Albarossa is a red Italian wine grape variety that was created in the Veneto wine region in 1938 by grape breeder Giovanni Dalmasso at the Istituto Sperimentale per la Viticoltura in Conegliano. Dalmasso originally thought he created the grape from a crossing of Nebbiolo and Barbera but DNA profiling in 2009 confirmed that the "Nebbiolo" vine used wasn't Nebbiolo at all but rather a very old French wine grape variety from the Ardèche, Chatus. The confusion stemmed from a synonym of Chatus, Nebbiolo di Dronero (Nebbiolo of Dronero, a small commune in the Piedmont wine region where Nebbiolo is grown but so apparently was Chatus).

==Wine regions==
Albarossa first became a permitted variety for use in Italian winemaking in 1977 but its commercial use has not taken off. A 2000 census revealed that there is less 10 hectares (25 acres) of the variety planted throughout Italy. In the early 21st century, Piedmont wine producer Michele Chiarlo added a hectare of the grape to his vineyard and began producing a varietal Albarossa under the Monferrato DOC in 2006. The leading producer of Albarossa is Banfi Piemonte with its "La Lus,". Banfi has been encouraging small growers to plant the varietal and promotes the wine through its extensive distribution channels and its annual "Cru Artisan College" educational initiative in the US. Independent wine maker, Marco Bonfante, 8th generation wine producer in Nizza, Piemonte, produces an Albarossa in the appassimento style. The wine is called Albarone, in reference to the Amarone style.

==Viticulture==
Dalmasso created his original crossing with the aim of combining the quality wine potential of Nebbiolo with Barbera's high yield potential and natural resistance to many viticultural hazards like mold and mildew. While the second parent of Albarossa was later discovered to be Chatus instead of Nebbiolo, the grape did retain many of the viticultural characteristics of Barbera including its ability to ripen late but still maintain good levels of acidity, especially when planted on poor chalky soils.

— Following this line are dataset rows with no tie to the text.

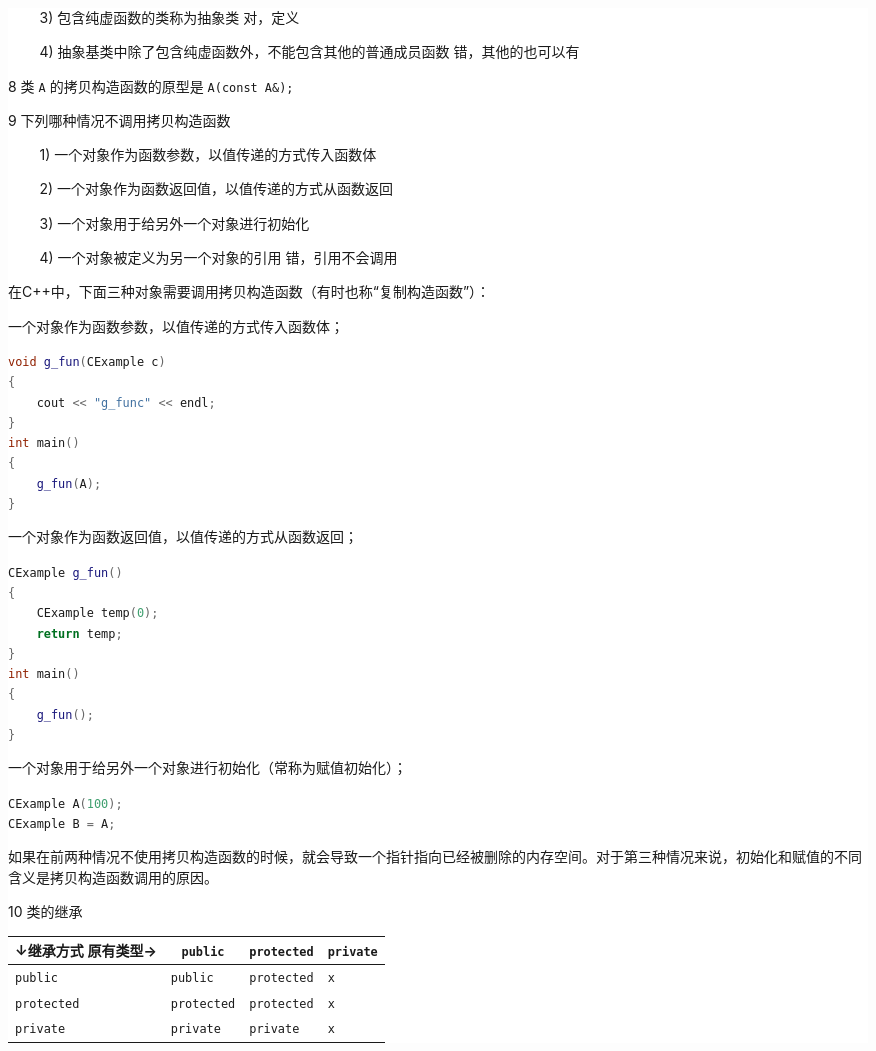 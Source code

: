 &nbsp; &nbsp; &nbsp; &nbsp; 3) 包含纯虚函数的类称为抽象类 对，定义

&nbsp; &nbsp; &nbsp; &nbsp; 4) 抽象基类中除了包含纯虚函数外，不能包含其他的普通成员函数 错，其他的也可以有

8 类 `A` 的拷贝构造函数的原型是 `A(const A&);`

9 下列哪种情况不调用拷贝构造函数

&nbsp; &nbsp; &nbsp; &nbsp; 1) 一个对象作为函数参数，以值传递的方式传入函数体

&nbsp; &nbsp; &nbsp; &nbsp; 2) 一个对象作为函数返回值，以值传递的方式从函数返回

&nbsp; &nbsp; &nbsp; &nbsp; 3) 一个对象用于给另外一个对象进行初始化

&nbsp; &nbsp; &nbsp; &nbsp; 4) 一个对象被定义为另一个对象的引用 错，引用不会调用

在C++中，下面三种对象需要调用拷贝构造函数（有时也称“复制构造函数”）：

一个对象作为函数参数，以值传递的方式传入函数体；

```cpp
void g_fun(CExample c)
{
    cout << "g_func" << endl;
}
int main()
{
    g_fun(A);
}
```

一个对象作为函数返回值，以值传递的方式从函数返回；

```cpp
CExample g_fun()
{
    CExample temp(0);
    return temp;
}
int main()
{
    g_fun();
}
```

一个对象用于给另外一个对象进行初始化（常称为赋值初始化）；

```cpp
CExample A(100);
CExample B = A;
```

如果在前两种情况不使用拷贝构造函数的时候，就会导致一个指针指向已经被删除的内存空间。对于第三种情况来说，初始化和赋值的不同含义是拷贝构造函数调用的原因。

10 类的继承

|↓继承方式 原有类型→|`public`|`protected`|`private`|
|-|-|-|-|
|`public`|`public`|`protected`|`x`|
|`protected`|`protected`|`protected`|`x`|
|`private`|`private`|`private`|`x`|
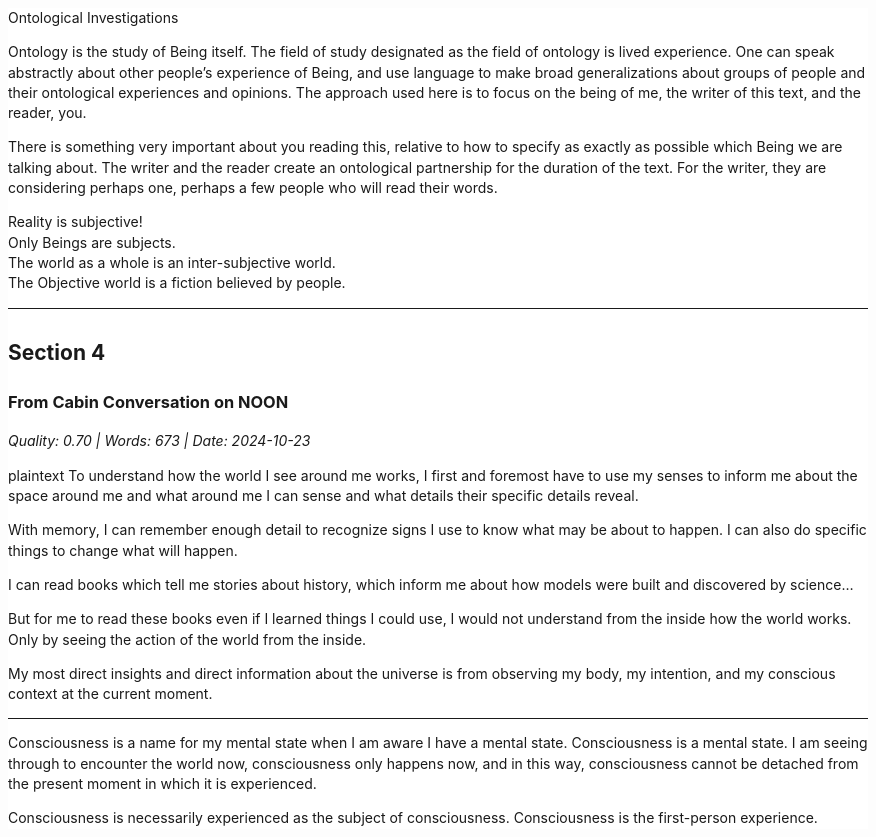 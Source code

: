 Ontological Investigations

Ontology is the study of Being itself. The field of study designated as the field of ontology is lived experience. One can speak abstractly about other people’s experience of Being, and use language to make broad generalizations about groups of people and their ontological experiences and opinions. The approach used here is to focus on the being of me, the writer of this text, and the reader, you.

There is something very important about you reading this, relative to how to specify as exactly as possible which Being we are talking about. The writer and the reader create an ontological partnership for the duration of the text. For the writer, they are considering perhaps one, perhaps a few people who will read their words.

Reality is subjective!  
Only Beings are subjects.  
The world as a whole is an inter-subjective world.  
The Objective world is a fiction believed by people.


---



## Section 4



### From Cabin Conversation on NOON

*Quality: 0.70 | Words: 673 | Date: 2024-10-23*

plaintext
To understand how the world I see around me works, I first and foremost have to use my senses to inform me about the space around me and what around me I can sense and what details their specific details reveal.

With memory, I can remember enough detail to recognize signs I use to know what may be about to happen. I can also do specific things to change what will happen.

I can read books which tell me stories about history, which inform me about how models were built and discovered by science…

But for me to read these books even if I learned things I could use, I would not understand from the inside how the world works. Only by seeing the action of the world from the inside.

My most direct insights and direct information about the universe is from observing my body, my intention, and my conscious context at the current moment.


---


Consciousness is a name for my mental state when I am aware I have a mental state. Consciousness is a mental state. I am seeing through to encounter the world now, consciousness only happens now, and in this way, consciousness cannot be detached from the present moment in which it is experienced.

Consciousness is necessarily experienced as the subject of consciousness. Consciousness is the first-person experience.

The Albarossa vine tends to produce compact clusters of very small grape berries with thick skins that have a high phenolic content, particularly of anthocyanins that contribute to wine color. The grape has the potential to hang long the vine, accumulating high sugar and potential alcohol level while still maintaining sufficient acidity.

==Relationship to other grapes==
Throughout the 1930s, Giovanni Dalmasso made several successful crossings with Nebbiolo di Dronero (Chatus) and Barbera with each of these grapes being a sibling variety to Albarossa. These include Cornarea, Nebbiera, San Michele and Soperga.

==Synonyms==
Over the years Albarossa Nero has been known under a variety of synonyms including XV/31, Dalmasso 15-31, Incrocio Dalmasso XV-31.